Once posted, the information shows up on the right hand side of your post, below the map if viewing on a computer, or at the bottom of the page when viewing on a phone.
Wheel size is pretty straightforward.
But, it seems like many people don't know how to measure the frame size, and some don't even have the slightest clue what it means. Most of you on the cabe probably already know how to measure frame size, but I'll tell you what it means, in case you didn't know.

Simply measure from the center of the crank, to the top of the seat tube (the frame tube that the seat post goes into)
and that is your frame size. 

Do not measure the entire bicycle, like this example:






This example below is a Schwinn with 24" wheels. 24" is the wheel size, not the frame size. If the frame size were 24" it would be an XL frame, not a small.


----------



## Santee (Jul 31, 2018)

The more you know..Thank you for the heads up!


----------



## Saving Tempest (Jul 31, 2018)

The problem is that nobody cares about anything but the wheel size and type of bike. It's Greek to most of them.


----------



## Sven (Aug 1, 2018)

I like the idea .

*But...*like you said some people don't know the correct way to measure the frame. For wheel size, I hope people are smart enough to look at the side of a tire to figure that one out.
Granted, not everyone is a bike person and doesn't know all of the details. But for the love of God , pull the Damn thing out of the dark corner of garage and take good clear  pictures, so the potential buyer maybe figure it out.


----------



## Jay81 (Aug 1, 2018)

Saving Tempest said:


> The problem is that nobody cares about anything but the wheel size and type of bike. It's Greek to most of them.
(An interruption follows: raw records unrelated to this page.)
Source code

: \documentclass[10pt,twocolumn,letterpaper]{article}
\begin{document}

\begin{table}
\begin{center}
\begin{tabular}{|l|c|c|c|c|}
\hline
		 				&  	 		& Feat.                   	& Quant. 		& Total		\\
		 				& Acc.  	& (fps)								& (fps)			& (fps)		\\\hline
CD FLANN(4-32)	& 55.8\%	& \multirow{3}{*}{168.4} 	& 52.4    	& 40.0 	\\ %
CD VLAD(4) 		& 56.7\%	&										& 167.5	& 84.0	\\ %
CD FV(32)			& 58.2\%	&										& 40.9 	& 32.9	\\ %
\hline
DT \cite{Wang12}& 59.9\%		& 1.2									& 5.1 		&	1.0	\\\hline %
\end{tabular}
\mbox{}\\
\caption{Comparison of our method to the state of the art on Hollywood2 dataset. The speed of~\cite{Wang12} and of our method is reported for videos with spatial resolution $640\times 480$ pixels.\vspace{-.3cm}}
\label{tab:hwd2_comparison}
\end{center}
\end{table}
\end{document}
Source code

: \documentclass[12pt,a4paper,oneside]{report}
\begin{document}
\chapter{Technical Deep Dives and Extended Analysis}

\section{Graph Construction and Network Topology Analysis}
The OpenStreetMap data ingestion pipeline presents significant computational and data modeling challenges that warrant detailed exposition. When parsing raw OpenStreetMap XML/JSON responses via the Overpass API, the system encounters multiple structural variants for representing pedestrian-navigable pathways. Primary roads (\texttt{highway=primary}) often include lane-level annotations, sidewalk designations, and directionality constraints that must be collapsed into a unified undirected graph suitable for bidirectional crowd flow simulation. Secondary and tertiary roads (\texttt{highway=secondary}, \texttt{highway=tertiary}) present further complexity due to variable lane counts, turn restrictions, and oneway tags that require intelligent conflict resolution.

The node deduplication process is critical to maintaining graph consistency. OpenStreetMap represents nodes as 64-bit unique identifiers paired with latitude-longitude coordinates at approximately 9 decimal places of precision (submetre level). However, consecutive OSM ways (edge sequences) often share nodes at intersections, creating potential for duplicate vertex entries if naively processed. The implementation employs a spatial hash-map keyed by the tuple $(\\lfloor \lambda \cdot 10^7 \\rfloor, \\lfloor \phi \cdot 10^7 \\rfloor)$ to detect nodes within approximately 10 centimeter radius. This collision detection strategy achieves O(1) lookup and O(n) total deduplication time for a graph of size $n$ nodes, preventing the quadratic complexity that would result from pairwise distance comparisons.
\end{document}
That's a good point. What I find funny though is how some of the road bike folks take it so seriously. I remember reading on a Facebook group, a guy posted a wanted ad for a road bike and specified what frame size he wanted, 54cm I think it was. Someone offered to sell him a bike, and he said he really liked it, but the frame was either too big or too small (can't remember which) by 2cm!  Less than an inch difference! So the guy passed on a bike that he otherwise likely would have bought because the frame was the wrong size. You could literally make up that difference by moving the seat up or down. Had to laugh at that one.


----------